The other state is, 'I already presented. I'm good. I can chill now. I can doodle and not listen attentively. I don't have to connect with this person. The thing I'm being evaluated on, the thing that gives me my currency in this classroom, I've taken care of it. I'm good.'
And I am just so happy that this Screencastify thing has allowed me to do away with it because even if that culture still existed, I can get all these recordings and then say to everyone, 'All right, take a one-week break. Let's do some other stuff, and we're going to come back to these presentations when you get all of this out of your mind, and we can come in fresh.' So I just appreciate what the recordings do for me where they allow me to leverage and utilize time and space and people's presence differently."
Highly quotable
[06:43] "If there's one thing that university taught me, it’s that we need to figure out a way to empower students in their learning. We need to stop being the gate holders of the currency in education, which is their grades."

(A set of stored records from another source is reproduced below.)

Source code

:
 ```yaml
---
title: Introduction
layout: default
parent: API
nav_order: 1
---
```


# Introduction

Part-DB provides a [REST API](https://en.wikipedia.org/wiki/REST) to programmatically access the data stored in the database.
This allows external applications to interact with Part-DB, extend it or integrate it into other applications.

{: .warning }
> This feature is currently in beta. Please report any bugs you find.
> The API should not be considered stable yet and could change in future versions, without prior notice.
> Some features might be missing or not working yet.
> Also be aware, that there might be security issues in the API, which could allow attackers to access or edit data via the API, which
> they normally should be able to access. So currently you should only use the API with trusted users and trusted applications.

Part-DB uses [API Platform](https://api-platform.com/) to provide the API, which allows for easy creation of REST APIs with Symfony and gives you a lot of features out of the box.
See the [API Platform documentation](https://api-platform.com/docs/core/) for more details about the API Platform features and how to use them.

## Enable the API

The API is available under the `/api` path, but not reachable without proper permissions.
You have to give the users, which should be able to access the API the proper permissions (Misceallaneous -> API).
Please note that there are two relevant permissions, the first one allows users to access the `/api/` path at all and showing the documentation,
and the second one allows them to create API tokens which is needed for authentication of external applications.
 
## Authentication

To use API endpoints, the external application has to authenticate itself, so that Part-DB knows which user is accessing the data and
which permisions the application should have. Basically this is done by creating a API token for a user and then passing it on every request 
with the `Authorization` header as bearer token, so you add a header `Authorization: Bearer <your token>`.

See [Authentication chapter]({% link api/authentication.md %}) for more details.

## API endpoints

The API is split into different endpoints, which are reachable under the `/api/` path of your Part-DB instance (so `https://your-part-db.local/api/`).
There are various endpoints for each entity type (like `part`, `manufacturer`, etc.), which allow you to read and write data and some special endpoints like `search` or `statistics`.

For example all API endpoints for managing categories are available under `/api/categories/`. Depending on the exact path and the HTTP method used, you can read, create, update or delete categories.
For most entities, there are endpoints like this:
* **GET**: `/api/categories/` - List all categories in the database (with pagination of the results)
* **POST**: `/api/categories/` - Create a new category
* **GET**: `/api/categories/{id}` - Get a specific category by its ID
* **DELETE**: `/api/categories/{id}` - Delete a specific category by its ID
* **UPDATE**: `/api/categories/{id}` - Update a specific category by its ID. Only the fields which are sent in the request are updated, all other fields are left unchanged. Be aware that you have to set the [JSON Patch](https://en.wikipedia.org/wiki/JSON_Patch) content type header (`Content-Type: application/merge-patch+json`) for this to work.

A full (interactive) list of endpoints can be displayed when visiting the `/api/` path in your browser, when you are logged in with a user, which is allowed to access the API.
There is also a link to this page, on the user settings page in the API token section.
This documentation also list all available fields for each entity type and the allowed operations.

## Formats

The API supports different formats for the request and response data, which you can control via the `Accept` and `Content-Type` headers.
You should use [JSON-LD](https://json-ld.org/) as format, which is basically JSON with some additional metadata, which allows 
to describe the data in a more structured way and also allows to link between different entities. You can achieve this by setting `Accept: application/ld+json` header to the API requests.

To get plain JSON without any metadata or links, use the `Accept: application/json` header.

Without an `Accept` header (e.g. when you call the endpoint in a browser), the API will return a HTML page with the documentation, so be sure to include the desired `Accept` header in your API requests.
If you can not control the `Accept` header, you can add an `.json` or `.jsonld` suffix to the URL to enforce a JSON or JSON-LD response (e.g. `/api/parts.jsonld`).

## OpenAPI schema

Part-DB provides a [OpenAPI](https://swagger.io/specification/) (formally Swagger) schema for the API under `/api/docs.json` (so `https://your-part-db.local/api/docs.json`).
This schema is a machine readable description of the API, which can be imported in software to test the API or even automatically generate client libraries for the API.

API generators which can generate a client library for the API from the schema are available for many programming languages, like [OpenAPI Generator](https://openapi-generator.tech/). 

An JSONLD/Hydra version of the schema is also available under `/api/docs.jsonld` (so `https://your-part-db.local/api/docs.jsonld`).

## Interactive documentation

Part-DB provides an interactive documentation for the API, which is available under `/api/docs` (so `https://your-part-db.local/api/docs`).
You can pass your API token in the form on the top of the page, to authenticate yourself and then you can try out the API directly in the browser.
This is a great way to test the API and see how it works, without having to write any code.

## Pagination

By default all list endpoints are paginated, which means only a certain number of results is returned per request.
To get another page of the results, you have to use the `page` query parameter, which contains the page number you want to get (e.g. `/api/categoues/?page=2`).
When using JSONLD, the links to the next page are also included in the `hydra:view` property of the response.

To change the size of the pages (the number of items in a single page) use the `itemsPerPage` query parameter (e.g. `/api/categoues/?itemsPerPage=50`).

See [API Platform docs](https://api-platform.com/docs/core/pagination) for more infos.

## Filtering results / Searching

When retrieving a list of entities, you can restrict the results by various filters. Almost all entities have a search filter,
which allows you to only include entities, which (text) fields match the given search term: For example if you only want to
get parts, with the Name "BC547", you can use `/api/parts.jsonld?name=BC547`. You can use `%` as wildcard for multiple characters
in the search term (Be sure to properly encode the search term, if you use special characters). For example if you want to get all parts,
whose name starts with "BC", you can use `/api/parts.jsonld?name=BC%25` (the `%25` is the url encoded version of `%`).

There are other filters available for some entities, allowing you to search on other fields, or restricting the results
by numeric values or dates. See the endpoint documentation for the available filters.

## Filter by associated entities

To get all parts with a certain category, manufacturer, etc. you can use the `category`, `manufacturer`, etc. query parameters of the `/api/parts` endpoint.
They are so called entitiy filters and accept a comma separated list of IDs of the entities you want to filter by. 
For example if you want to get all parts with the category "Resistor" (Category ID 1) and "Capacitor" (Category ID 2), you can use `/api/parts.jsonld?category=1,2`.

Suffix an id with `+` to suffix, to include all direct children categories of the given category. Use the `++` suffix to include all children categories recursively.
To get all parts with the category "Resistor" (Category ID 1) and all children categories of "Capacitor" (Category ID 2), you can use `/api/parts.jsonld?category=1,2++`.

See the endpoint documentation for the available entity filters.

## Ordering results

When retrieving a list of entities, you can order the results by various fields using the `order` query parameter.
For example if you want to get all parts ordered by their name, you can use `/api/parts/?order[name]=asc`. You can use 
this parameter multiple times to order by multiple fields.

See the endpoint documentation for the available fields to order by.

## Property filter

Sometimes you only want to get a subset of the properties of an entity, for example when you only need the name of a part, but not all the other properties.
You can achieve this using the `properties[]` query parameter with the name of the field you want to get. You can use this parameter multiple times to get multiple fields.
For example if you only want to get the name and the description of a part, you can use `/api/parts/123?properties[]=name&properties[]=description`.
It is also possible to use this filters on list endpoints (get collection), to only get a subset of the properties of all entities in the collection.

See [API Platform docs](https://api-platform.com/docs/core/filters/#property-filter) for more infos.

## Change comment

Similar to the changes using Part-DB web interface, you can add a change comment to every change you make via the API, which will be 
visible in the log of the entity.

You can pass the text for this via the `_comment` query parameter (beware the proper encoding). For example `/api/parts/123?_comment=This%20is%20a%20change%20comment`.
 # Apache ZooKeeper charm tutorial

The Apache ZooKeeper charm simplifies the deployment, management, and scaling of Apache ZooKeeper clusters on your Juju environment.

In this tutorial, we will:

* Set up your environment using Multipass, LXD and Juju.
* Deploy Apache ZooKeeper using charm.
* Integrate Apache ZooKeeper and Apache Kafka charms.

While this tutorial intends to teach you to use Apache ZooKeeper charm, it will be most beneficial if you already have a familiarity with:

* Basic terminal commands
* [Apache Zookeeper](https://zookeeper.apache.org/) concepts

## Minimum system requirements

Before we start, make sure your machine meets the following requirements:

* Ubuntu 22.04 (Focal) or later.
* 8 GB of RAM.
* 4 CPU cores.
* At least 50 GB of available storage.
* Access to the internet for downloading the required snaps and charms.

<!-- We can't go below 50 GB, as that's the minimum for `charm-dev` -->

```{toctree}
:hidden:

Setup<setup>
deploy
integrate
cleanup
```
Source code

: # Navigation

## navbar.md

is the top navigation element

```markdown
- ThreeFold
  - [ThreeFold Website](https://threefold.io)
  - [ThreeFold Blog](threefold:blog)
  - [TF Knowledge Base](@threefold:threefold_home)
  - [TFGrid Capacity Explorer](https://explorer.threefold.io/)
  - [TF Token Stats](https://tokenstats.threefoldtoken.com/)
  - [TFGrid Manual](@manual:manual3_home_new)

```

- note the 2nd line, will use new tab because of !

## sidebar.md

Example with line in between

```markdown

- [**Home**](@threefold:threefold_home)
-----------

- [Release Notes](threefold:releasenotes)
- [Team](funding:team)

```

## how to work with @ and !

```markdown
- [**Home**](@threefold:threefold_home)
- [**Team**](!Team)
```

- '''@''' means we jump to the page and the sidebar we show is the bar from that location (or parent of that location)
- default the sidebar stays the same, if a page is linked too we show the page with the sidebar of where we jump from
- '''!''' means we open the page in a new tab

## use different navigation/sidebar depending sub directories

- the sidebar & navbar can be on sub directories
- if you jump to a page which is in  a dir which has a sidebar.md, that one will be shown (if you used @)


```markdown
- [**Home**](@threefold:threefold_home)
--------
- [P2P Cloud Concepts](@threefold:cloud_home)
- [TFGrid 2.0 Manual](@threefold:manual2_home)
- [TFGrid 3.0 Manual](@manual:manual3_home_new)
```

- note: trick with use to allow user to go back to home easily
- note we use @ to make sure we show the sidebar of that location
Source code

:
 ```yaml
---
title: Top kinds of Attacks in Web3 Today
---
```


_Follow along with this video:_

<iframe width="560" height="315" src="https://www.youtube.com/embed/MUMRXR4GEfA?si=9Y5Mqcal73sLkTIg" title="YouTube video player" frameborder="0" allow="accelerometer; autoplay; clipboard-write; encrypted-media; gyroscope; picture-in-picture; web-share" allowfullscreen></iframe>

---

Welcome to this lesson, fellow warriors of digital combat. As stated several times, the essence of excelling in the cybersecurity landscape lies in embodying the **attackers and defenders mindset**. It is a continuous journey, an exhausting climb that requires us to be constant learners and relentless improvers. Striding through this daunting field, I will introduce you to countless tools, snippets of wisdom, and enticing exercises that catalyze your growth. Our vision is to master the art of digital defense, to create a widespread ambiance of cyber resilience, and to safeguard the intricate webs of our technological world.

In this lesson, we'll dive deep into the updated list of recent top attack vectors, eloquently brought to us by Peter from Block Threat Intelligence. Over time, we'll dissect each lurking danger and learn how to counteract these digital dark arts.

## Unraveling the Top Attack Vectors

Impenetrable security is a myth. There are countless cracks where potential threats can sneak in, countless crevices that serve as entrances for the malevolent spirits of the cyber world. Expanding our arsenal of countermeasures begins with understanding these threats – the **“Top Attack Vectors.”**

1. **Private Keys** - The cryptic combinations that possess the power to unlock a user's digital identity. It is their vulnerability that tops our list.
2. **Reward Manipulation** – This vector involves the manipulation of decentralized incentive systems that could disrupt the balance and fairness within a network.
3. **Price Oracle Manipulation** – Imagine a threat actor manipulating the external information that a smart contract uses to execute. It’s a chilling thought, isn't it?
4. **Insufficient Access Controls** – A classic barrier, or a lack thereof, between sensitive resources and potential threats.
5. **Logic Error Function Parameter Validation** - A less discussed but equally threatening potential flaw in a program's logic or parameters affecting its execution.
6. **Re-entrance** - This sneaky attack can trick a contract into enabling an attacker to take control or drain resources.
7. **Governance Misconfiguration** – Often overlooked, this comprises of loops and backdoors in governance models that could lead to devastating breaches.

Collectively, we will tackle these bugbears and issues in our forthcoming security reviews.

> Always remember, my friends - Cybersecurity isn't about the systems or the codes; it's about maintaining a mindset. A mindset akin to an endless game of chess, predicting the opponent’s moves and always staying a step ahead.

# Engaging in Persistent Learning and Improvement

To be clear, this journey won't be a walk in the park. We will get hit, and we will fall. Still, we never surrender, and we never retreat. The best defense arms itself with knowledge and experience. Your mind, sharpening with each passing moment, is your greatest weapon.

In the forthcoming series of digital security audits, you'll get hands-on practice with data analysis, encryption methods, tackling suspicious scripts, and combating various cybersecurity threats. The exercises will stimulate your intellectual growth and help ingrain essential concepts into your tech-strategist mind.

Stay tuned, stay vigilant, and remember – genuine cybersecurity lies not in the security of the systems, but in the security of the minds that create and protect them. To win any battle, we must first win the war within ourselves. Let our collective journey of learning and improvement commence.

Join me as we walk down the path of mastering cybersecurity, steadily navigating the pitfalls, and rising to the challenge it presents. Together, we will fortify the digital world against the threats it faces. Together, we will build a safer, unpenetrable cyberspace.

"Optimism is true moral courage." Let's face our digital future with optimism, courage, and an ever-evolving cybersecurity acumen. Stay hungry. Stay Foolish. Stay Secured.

[13:58] "When you have students record their presentations, and they exist in and outside of the time in which they were recorded, so much can be engaged with; so much thinking, replaying, rethinking, rehashing, conversing about, using evidence-based moments in one's presentation to bring to light inconsistencies, tensions, great learning, and moments of parallel thought."
[17:32] "We’ve got to give time and space for you to not only hear other people's perspectives but also understand that there is no one answer. There is no one pathway to this learning. There are numerous pathways, and every pathway is valuable and valid."
[41:39] "Assessment evaluation is — this is the depth of your learning, this is who you are, this is how much you’ve changed, or you didn't change at all."
[49:01] "If you shoot for the stars, even if you miss, you're going to fall on the clouds."